Vorab: Einnahmenüberschussrechnung & Belege
Als Unternehmer, kennen Sie die Besonderheit des Zufluss-/Abflussprinzips nach § 11 EStG, wenn Sie Ihren Gewinn nach § 4 (3) EStG ermitteln. Neben dieser Ausnahme sollte Sie sich jedoch auch mit einer weiteren Besonderheit bei Ihrer Büroarbeit näher auseinandersetzen. Während, abgesehen von Freiberuflern, größere Unternehmen Bücher führen, sind Sie hingegen von dieser Pflicht befreit. Wie aber haben Sie sich selbst organisiert? Die Befreiung der Aufzeichnung nach § 146 (5) AO meint nämlich nicht, dass Sie keine Belege als Nachweise für Ihre Gegenüberstellung von Einnahmen und Ausgaben benötigen. Klassischerweise sind diese Belege: Kontoauszüge und Rechnungen. Mit der Verwendung von Belegen haben Sie Ihrer Pflicht aber noch nicht Genüge getan. Weiter müssen Sie sich die Frage stellen, in welcher Ordnung Sie diese Belege ablegen. Das Gesetz § 146 (5) AO spricht wortwörtlich von einer „geordneten Ablage“ oder „Datenträgern“, insoweit die Belege für die Besteuerung relevant sind.

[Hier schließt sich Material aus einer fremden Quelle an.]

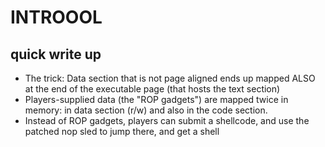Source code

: # INTROOOL

## quick write up

- The trick: Data section that is not page aligned ends up mapped ALSO at the end of the executable page (that hosts the text section)
- Players-supplied data (the "ROP gadgets") are mapped twice in memory: in data section (r/w) and also in the code section.
- Instead of ROP gadgets, players can submit a shellcode, and use the patched nop sled to jump there, and get a shell
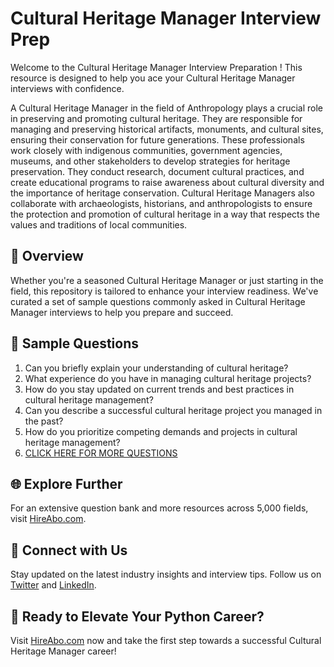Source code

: # Cultural Heritage Manager Interview Prep

Welcome to the Cultural Heritage Manager Interview Preparation ! This resource is designed to help you ace your Cultural Heritage Manager interviews with confidence.

A Cultural Heritage Manager in the field of Anthropology plays a crucial role in preserving and promoting cultural heritage. They are responsible for managing and preserving historical artifacts, monuments, and cultural sites, ensuring their conservation for future generations. These professionals work closely with indigenous communities, government agencies, museums, and other stakeholders to develop strategies for heritage preservation. They conduct research, document cultural practices, and create educational programs to raise awareness about cultural diversity and the importance of heritage conservation. Cultural Heritage Managers also collaborate with archaeologists, historians, and anthropologists to ensure the protection and promotion of cultural heritage in a way that respects the values and traditions of local communities.

## 🚀 Overview

Whether you're a seasoned Cultural Heritage Manager or just starting in the field, this repository is tailored to enhance your interview readiness. We've curated a set of sample questions commonly asked in Cultural Heritage Manager interviews to help you prepare and succeed.

## 📝 Sample Questions

1. Can you briefly explain your understanding of cultural heritage?
2. What experience do you have in managing cultural heritage projects?
3. How do you stay updated on current trends and best practices in cultural heritage management?
4. Can you describe a successful cultural heritage project you managed in the past?
5. How do you prioritize competing demands and projects in cultural heritage management?
6. [CLICK HERE FOR MORE QUESTIONS](https://hireabo.com/job/7_2_18/Cultural%20Heritage%20Manager)

## 🌐 Explore Further

For an extensive question bank and more resources across 5,000 fields, visit [HireAbo.com](https://www.hireabo.com).

## 📱 Connect with Us

Stay updated on the latest industry insights and interview tips. Follow us on [Twitter](https://twitter.com/hireabo) and [LinkedIn](https://www.linkedin.com/in/hire-abo-3609972a8/).

## 🚀 Ready to Elevate Your Python Career?

Visit [HireAbo.com](https://www.hireabo.com) now and take the first step towards a successful Cultural Heritage Manager career!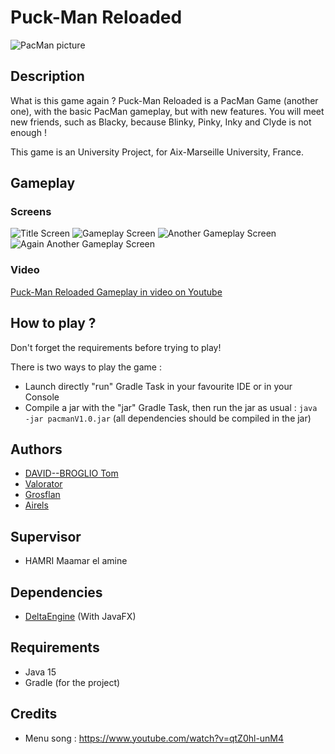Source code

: # Puck-Man Reloaded

![PacMan picture](https://wallpaperaccess.com/full/1823154.png)

## Description
What is this game again ? Puck-Man Reloaded is a PacMan Game (another one), with the basic PacMan gameplay, but with new features.
You will meet new friends, such as Blacky, because Blinky, Pinky, Inky and Clyde is not enough !

This game is an University Project, for Aix-Marseille University, France.

## Gameplay
### Screens
![Title Screen](https://cdn.discordapp.com/attachments/421733573914263552/916675223816925234/unknown.png)
![Gameplay Screen](https://cdn.discordapp.com/attachments/692367793114579024/914878900864188416/unknown.png)
![Another Gameplay Screen](https://cdn.discordapp.com/attachments/421733573914263552/916675882628821032/unknown.png)
![Again Another Gameplay Screen](https://cdn.discordapp.com/attachments/421733573914263552/916675591602860093/unknown.png)

### Video
[Puck-Man Reloaded Gameplay in video on Youtube](https://www.youtube.com/watch?v=b4HmJpfY8aA)

## How to play ?
Don't forget the requirements before trying to play!

There is two ways to play the game :
- Launch directly "run" Gradle Task in your favourite IDE or in your Console
- Compile a jar with the "jar" Gradle Task, then run the jar as usual : `java -jar pacmanV1.0.jar` (all dependencies should be compiled in the jar)

## Authors
- [DAVID--BROGLIO Tom](https://github.com/Stocy)
- [Valorator](https://github.com/VidalGuillaume)
- [Grosflan](https://github.com/Grosflan)
- [Airels](https://github.com/Airels)

## Supervisor
- HAMRI Maamar el amine

## Dependencies
- [DeltaEngine](https://github.com/Airels/delta-engine) (With JavaFX)

## Requirements
- Java 15
- Gradle (for the project)

## Credits
- Menu song : https://www.youtube.com/watch?v=qtZ0hl-unM4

Vieles ist mittlerweile digital, so müssen auch alle Dokumente, die Sie digital speichern, revisionssicher sein. Revisionssicher meint, dass Ihre Ablage die:
- Ordnungsmäßigkeit,
- Vollständigkeit,
- Sicherheit,
- Verfügbarkeit,
- Nachvollziehbarkeit,
- Unveränderlichkeit und
- den Zugriffsschutz erfüllt.
Es dürfen beispielsweise keine nachträglichen Änderungen möglich sein. In diesem Zusammenhang wird auf die Grundsätze zur ordnungsmäßigen Führung und Aufbewahrung von Büchern, Aufzeichnungen und Unterlagen in elektronischer Form sowie zum Datenzugriff, kurz GoBD genannt, verwiesen.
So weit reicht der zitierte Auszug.